**INFORMATION SHOWN**:

═══

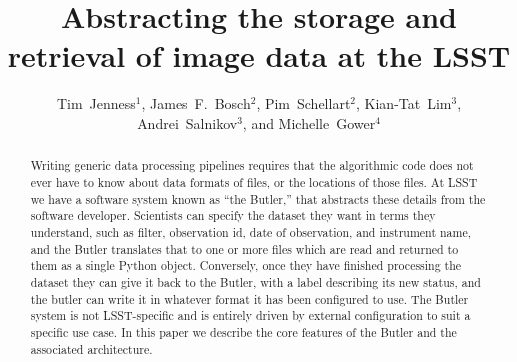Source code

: \documentclass[11pt,twoside]{article}
\begin{document}
\title{Abstracting the storage and retrieval of image data at the LSST}

\author{Tim~Jenness$^1$,
James~F.~Bosch$^2$,
Pim~Schellart$^2$,
Kian-Tat~Lim$^3$,
Andrei~Salnikov$^3$,
and
Michelle~Gower$^4$
}



\begin{abstract}
  Writing generic data processing pipelines requires that the algorithmic code does not ever have to know about data formats of files, or the locations of those files.
  At LSST we have a software system known as ``the Butler,'' that abstracts these details from the software developer.
  Scientists can specify the dataset they want in terms they understand, such as filter, observation id, date of observation, and instrument name, and the Butler translates that to one or more files which are read and returned to them as a single Python object.
  Conversely, once they have finished processing the dataset they can give it back to the Butler, with a label describing its new status, and the butler can write it in whatever format it has been configured to use.
  The Butler system is not LSST-specific and is entirely driven by external configuration to suit a specific use case.
  In this paper we describe the core features of the Butler and the associated architecture.
\end{abstract}
\end{document}
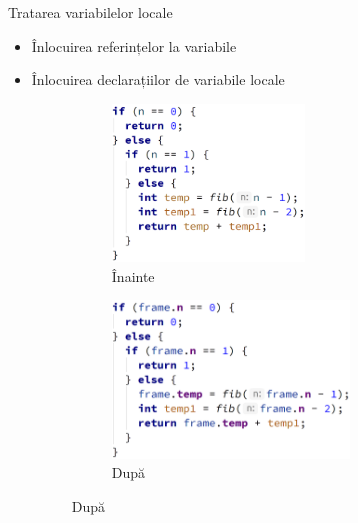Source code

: \documentclass{beamer}
\begin{document}
\begin{frame}{Tratarea variabilelor locale}
    \begin{itemize}
        \item Înlocuirea referințelor la variabile
        \item Înlocuirea declarațiilor de variabile locale
        \begin{figure}[htb]
            \begin{subfigure}[b]{.48\textwidth}
                \centering
                \includegraphics[height=1.65in]{img/ref-var-before.png}
                \caption{Înainte}
            \end{subfigure}
            \begin{subfigure}[b]{.48\textwidth}
                \centering
                \includegraphics[height=1.65in]{img/ref-var-after.png}
                \caption{După}
            \end{subfigure}
        \end{figure}
    \end{itemize}
\end{frame}

\end{document}
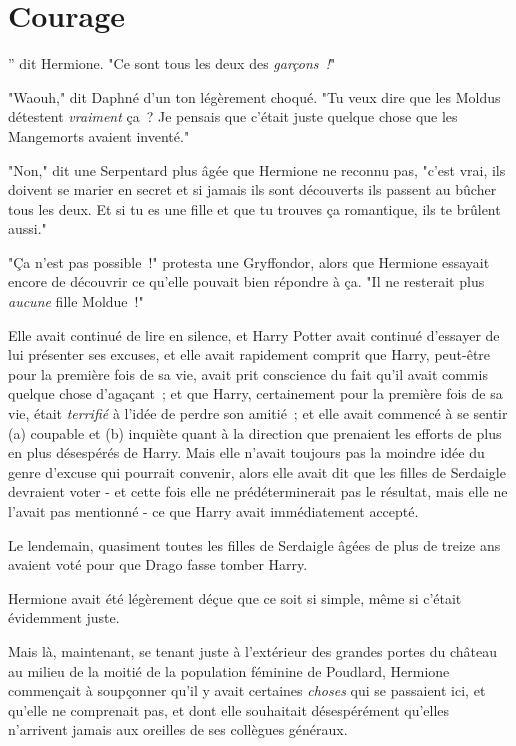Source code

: \chapter{Courage}

” dit Hermione. "Ce sont tous les deux des \emph{garçons~!}"

\hplettrineextrapara
"Waouh," dit Daphné d'un ton légèrement choqué. "Tu veux dire que les Moldus détestent \emph{vraiment} ça~? Je pensais que c'était juste quelque chose que les Mangemorts avaient inventé."

"Non," dit une Serpentard plus âgée que Hermione ne reconnu pas, "c'est vrai, ils doivent se marier en secret et si jamais ils sont découverts ils passent au bûcher tous les deux. Et si tu es une fille et que tu trouves ça romantique, ils te brûlent aussi."

"Ça n'est pas possible~!" protesta une Gryffondor, alors que Hermione essayait encore de découvrir ce qu'elle pouvait bien répondre à ça. "Il ne resterait plus \emph{aucune} fille Moldue~!"

Elle avait continué de lire en silence, et Harry Potter avait continué d'essayer de lui présenter ses excuses, et elle avait rapidement comprit que Harry, peut-être pour la première fois de sa vie, avait prit conscience du fait qu'il avait commis quelque chose d'agaçant~; et que Harry, certainement pour la première fois de sa vie, était \emph{terrifié} à l'idée de perdre son amitié~; et elle avait commencé à se sentir (a) coupable et (b) inquiète quant à la direction que prenaient les efforts de plus en plus désespérés de Harry. Mais elle n'avait toujours pas la moindre idée du genre d'excuse qui pourrait convenir, alors elle avait dit que les filles de Serdaigle devraient voter - et cette fois elle ne prédéterminerait pas le résultat, mais elle ne l'avait pas mentionné - ce que Harry avait immédiatement accepté.

Le lendemain, quasiment toutes les filles de Serdaigle âgées de plus de treize ans avaient voté pour que Drago fasse tomber Harry.

Hermione avait été légèrement déçue que ce soit si simple, même si c'était évidemment juste.

Mais là, maintenant, se tenant juste à l'extérieur des grandes portes du château au milieu de la moitié de la population féminine de Poudlard, Hermione commençait à soupçonner qu'il y avait certaines \emph{choses} qui se passaient ici, et qu'elle ne comprenait pas, et dont elle souhaitait désespérément qu'elles n'arrivent jamais aux oreilles de ses collègues généraux.

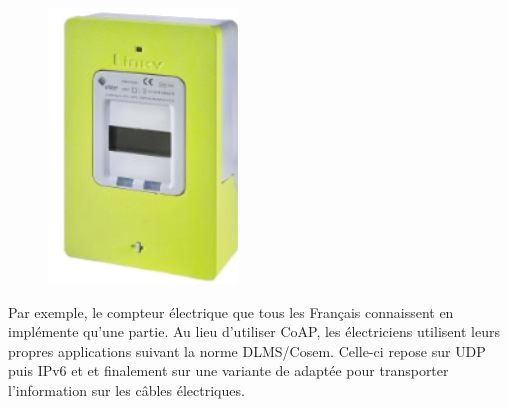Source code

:    \begin{figure}
\centerline{\includegraphics[width=.4\columnwidth]{Pictures/linky.png}}
\end{figure}

Par exemple, le compteur électrique  que tous les Français connaissent en implémente qu'une partie. Au lieu d'utiliser \ac{CoAP}, les électriciens utilisent leurs propres applications suivant la norme \ac{DLMS}/\ac{Cosem}. Celle-ci repose sur \ac{UDP} puis \ac{IPv6} et  et finalement sur une variante de  adaptée pour transporter l'information sur les câbles électriques.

═══

Begin at the first line of the records and please reproduce every line exactly through the one containing "Writing generic data", leaving all pictures out.

Source code

: \documentclass[11pt,twoside]{article}
\begin{document}
\title{Abstracting the storage and retrieval of image data at the LSST}

\author{Tim~Jenness$^1$,
James~F.~Bosch$^2$,
Pim~Schellart$^2$,
Kian-Tat~Lim$^3$,
Andrei~Salnikov$^3$,
and
Michelle~Gower$^4$
}



\begin{abstract}
  Writing generic data processing pipelines requires that the algorithmic code does not ever have to know about data formats of files, or the locations of those files.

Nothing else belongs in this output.